Dieu sait avec quelle abondance de dons était venu au jour Alphonse Daudet ! Toutes les fées de la littérature s’étaient réunies autour de son berceau. Il y avait la fée de la poésie, il y avait celle du conte. Il y avait la fée qui donne de l’esprit et celle qui rend capable d’émouvoir. Clio elle-même, muse plus sévère, s’était dérangée : grâce à elle, le pénétrant observateur, le romancier de Numa Roumestan et du Nabab devait tracer plus tard de larges fresques historiques, devenir le peintre de la société française. Sensibilité, imagination, style : tout ce qu’un écrivain peut apporter d’inné, Alphonse Daudet le possédait au plus haut point. Il avait tout ce qu’on peut rêver de mieux en fait d’aptitudes et de talent naturel. En un mot, il avait du génie. C’est pourquoi sa précocité avait été extraordinaire. Eh bien ! ce favori des Muses n’en a pas moins eu besoin de travail, de réflexion, de temps et d’expérience pour donner des chefs-d’œuvre. Ce beau fruit a eu besoin de mûrir. Et c’est ce qu’on aperçoit clairement à comparer les deux Tartarins.
Dès 1863 – et Alphonse Daudet était né en 1840 – la figure du héros tarasconnais s’était offerte toute vive à l’imagination du romancier. Le jeune écrivain s’était nettement représenté son personnage à demi caricatural. Il avait déjà inventé presque tous les épisodes qui étaient destinés à devenir célèbres : la chasse aux casquettes, l’expédition chez les « Teurs », la chasse au lion aveugle… En quelques colonnes de journal, tout le roman est là.
Seulement, c’est le roman tout nu. C’est l’enfant trouvé qui tremble de froid et qui a besoin d’être réchauffé et surtout d’être habillé.
Preste et, l’imagination du débutant qui s’appelait Alphonse Daudet était cependant encore indigente. Il y avait de la gaucherie dans l’exécution. L’écrivain n’était pas très sûr de lui-même, sa phrase tournait court, le développement s’arrêtait au moment le meilleur et la verve ne se soutenait pas, ou bien, au contraire, foisonnait le détail inutile. Il faut lire les mêmes épisodes dans le conte et dans le roman : ce sont deux mondes. On ne discerne guère qu’une ressemblance, quelque chose comme l’air de famille qui rattache l’ébauche à l’œuvre parfaite. Croiriez-vous qu’Alphonse Daudet avait commencé par nommer son héros Chapatin ? Il y a, entre l’essai de 1863 et la réussite de 1872, toute la distance qui sépare ce Chapatin modeste et timide du triomphal Tartarin.

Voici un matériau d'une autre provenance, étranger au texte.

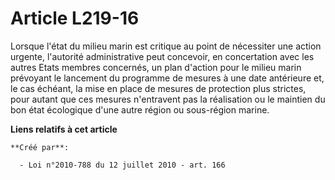 # Article L219-16

Lorsque l'état du milieu marin est critique au point de nécessiter une action urgente, l'autorité administrative peut
concevoir, en concertation avec les autres Etats membres concernés, un plan d'action pour le milieu marin prévoyant le
lancement du programme de mesures à une date antérieure et, le cas échéant, la mise en place de mesures de protection plus
strictes, pour autant que ces mesures n'entravent pas la réalisation ou le maintien du bon état écologique d'une autre région
ou sous-région marine.

**Liens relatifs à cet article**

	**Créé par**:

	  - Loi n°2010-788 du 12 juillet 2010 - art. 166
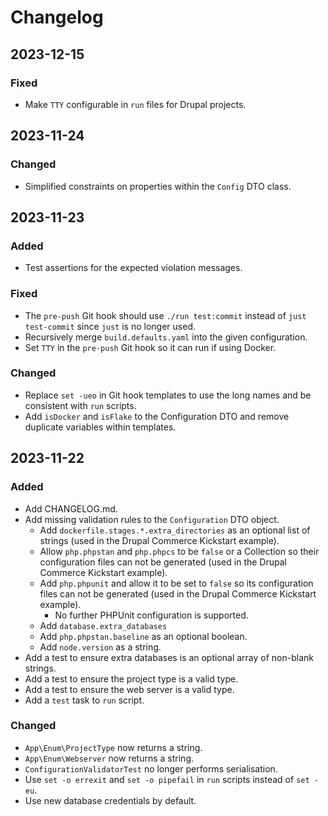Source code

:# Changelog

## 2023-12-15

### Fixed

* Make `TTY` configurable in `run` files for Drupal projects.

## 2023-11-24

### Changed

* Simplified constraints on properties within the `Config` DTO class.

## 2023-11-23

### Added

* Test assertions for the expected violation messages.

### Fixed

* The `pre-push` Git hook should use `./run test:commit` instead of `just test-commit` since `just` is no longer used.
* Recursively merge `build.defaults.yaml` into the given configuration.
* Set `TTY` in the `pre-push` Git hook so it can run if using Docker.

### Changed

* Replace `set -ueo` in Git hook templates to use the long names and be consistent with `run` scripts.
* Add `isDocker` and `isFlake` to the Configuration DTO and remove duplicate variables within templates.

## 2023-11-22

### Added

* Add CHANGELOG.md.
* Add missing validation rules to the `Configuration` DTO object.
  * Add `dockerfile.stages.*.extra_directories` as an optional list of strings (used in the Drupal Commerce Kickstart example).
  * Allow `php.phpstan` and `php.phpcs` to be `false` or a Collection so their configuration files can not be generated (used in the Drupal Commerce Kickstart example).
  * Add `php.phpunit` and allow it to be set to `false` so its configuration files can not be generated (used in the Drupal Commerce Kickstart example).
    * No further PHPUnit configuration is supported.
  * Add `database.extra_databases`
  * Add `php.phpstan.baseline` as an optional boolean.
  * Add `node.version` as a string.
* Add a test to ensure extra databases is an optional array of non-blank strings.
* Add a test to ensure the project type is a valid type.
* Add a test to ensure the web server is a valid type.
* Add a `test` task to `run` script.

### Changed

* `App\Enum\ProjectType` now returns a string.
* `App\Enum\Webserver` now returns a string.
* `ConfigurationValidatorTest` no longer performs serialisation.
* Use `set -o errexit` and `set -o pipefail` in `run` scripts instead of `set -eu`.
* Use new database credentials by default.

Inutile de pousser la comparaison chapitre par chapitre et de montrer comment, au cours des années, Chapatin s’est enrichi, comment ses aventures se sont élargies. Mais admettons que le conte primitif fût resté anonyme, qu’on l’eût retrouvé un beau jour sans savoir à qui en attribuer la paternité : et quelque comptable de la critique se fût peut-être empressé de crier au plagiat. Comme si Tartarin, tout en reposant sur l’invention de Chapatin, n’était pas tout de même un ouvrage bien différent de Chapatin ! Alphonse Daudet eût rencontré ce Chapatin rudimentaire et voué à l’oubli dans l’œuvre d’un autre qu’il eût eu mille fois raison de le reprendre pour en faire Tartarin. C’est un admirable exemple à l’appui de la véritable théorie du plagiat telle que M. Anatole France l’a développée jadis dans sa Vie littéraire.

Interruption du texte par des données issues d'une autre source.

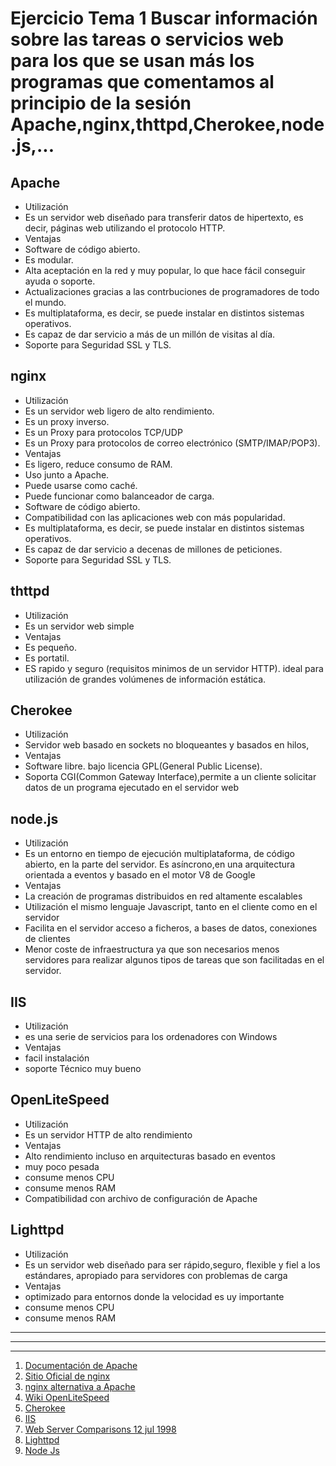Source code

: # Ejercicio Tema 1 Buscar información sobre las tareas o servicios web para los que se usan más los programas que comentamos al principio de la sesión Apache,nginx,thttpd,Cherokee,node.js,... 
## Apache
* Utilización
 * Es un servidor web diseñado para transferir datos de hipertexto, es decir, páginas web utilizando el protocolo HTTP.
* Ventajas
 * Software de código abierto.
 * Es modular.
 * Alta aceptación en la red y muy popular, lo que hace fácil conseguir ayuda o soporte.
 * Actualizaciones gracias a las contrbuciones de programadores de todo el mundo.
 * Es multiplataforma, es decir, se puede instalar en distintos sistemas operativos.
 * Es capaz de dar servicio a más de un millón de visitas al día.
 * Soporte para Seguridad SSL y TLS.
## nginx
* Utilización
 * Es un servidor web ligero de alto rendimiento.
 * Es un proxy inverso.
 * Es un Proxy para protocolos TCP/UDP
 * Es un 	Proxy para protocolos de correo electrónico (SMTP/IMAP/POP3).
* Ventajas
 * Es ligero, reduce consumo de RAM.
 * Uso junto a Apache.
 * Puede usarse como caché.
 * Puede funcionar como balanceador de carga.
 * Software de código abierto.
 * Compatibilidad con las aplicaciones web con más popularidad.
 * Es multiplataforma, es decir, se puede instalar en distintos sistemas operativos.
 * Es capaz de dar servicio a decenas de millones de peticiones.
 * Soporte para Seguridad SSL y TLS.
## 	thttpd
* Utilización
 * Es un servidor web simple 
* Ventajas
 * Es pequeño.
 * Es portatil.
 * ES rapido y seguro (requisitos minimos de un servidor HTTP). ideal para utilización de grandes volúmenes de información estática.
## Cherokee 
* Utilización
 * Servidor web basado en sockets no bloqueantes y basados en hilos,
* Ventajas
 * Software libre. bajo licencia GPL(General Public License).
 * Soporta CGI(Common Gateway Interface),permite a un cliente solicitar datos de un programa ejecutado en el servidor web
## node.js
* Utilización
 * Es un entorno en tiempo de ejecución multiplataforma, de código abierto, en la parte del servidor. Es asíncrono,en una arquitectura orientada a eventos y basado en el motor V8 de Google
* Ventajas
 * La creación de programas distribuidos en red altamente escalables 
 * Utilización el mismo lenguaje Javascript, tanto en el cliente como en el servidor
 * Facilita en el servidor acceso a ficheros, a bases de datos, conexiones de clientes
 * Menor coste de infraestructura ya que son necesarios menos servidores para realizar algunos tipos de tareas que son facilitadas en el servidor.
## IIS
* Utilización
 * es una serie de servicios para los ordenadores con Windows
* Ventajas
 * facil instalación 
 * soporte Técnico muy bueno
## OpenLiteSpeed
* Utilización
 * Es un servidor HTTP de alto rendimiento 
* Ventajas
 * Alto rendimiento incluso en arquitecturas basado en eventos
 * muy poco pesada
 * consume menos CPU
 * consume menos RAM
 * Compatibilidad con archivo de configuración de Apache
## Lighttpd
* Utilización
 * Es un servidor web diseñado para ser rápido,seguro, flexible y fiel a los estándares, apropiado para servidores con problemas de carga 
* Ventajas
 * optimizado para entornos donde la velocidad es uy importante
 * consume menos CPU
 * consume menos RAM

___
***
- - -
1. [Documentación de Apache](http://apache2.es/httpd.apache.org/docs/2.4/es/index.html)
2. [Sitio Oficial de nginx](http://nginx.org/en/)
3. [nginx alternativa a Apache](https://www.acens.com/wp-content/images/2013/09/servidor-web-nginx-white-paper-acens.pdf)
4. [Wiki OpenLiteSpeed](http://open.litespeedtech.com/mediawiki/)
5. [Cherokee](http://cherokee-project.com/doc/basics_why_cherokee.html)
6. [IIS](https://msdn.microsoft.com/es-es/library/hh831725(v=ws.11).aspx)
7. [Web Server Comparisons 12 jul 1998](http://www.acme.com/software/thttpd/benchmarks.html)
8. [Lighttpd](https://www.lighttpd.net/)
9. [Node Js](https://nodejs.org/en/about/)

Mais surtout, c’est aux jeunes gens que nous aimerions à offrir la leçon de Chapatin. O débutants trop pressés qui voulez tout de suite écrire des romans, de grandes machines, méditez l’enseignement discret que Chapatin vous dispense. Le plus brillant, le mieux doué des conteurs de son temps n’a réussi que dans l’âge mûr à mettre en pleine valeur la floraison de son adolescence. Il lui a fallu la vie, le temps, le labeur. Il lui a fallu l’expérience du métier littéraire. O jeunesse, souviens-toi de Chapatin qui conseille l’assiduité et la patience.
L’Action française, 26 juin 1913.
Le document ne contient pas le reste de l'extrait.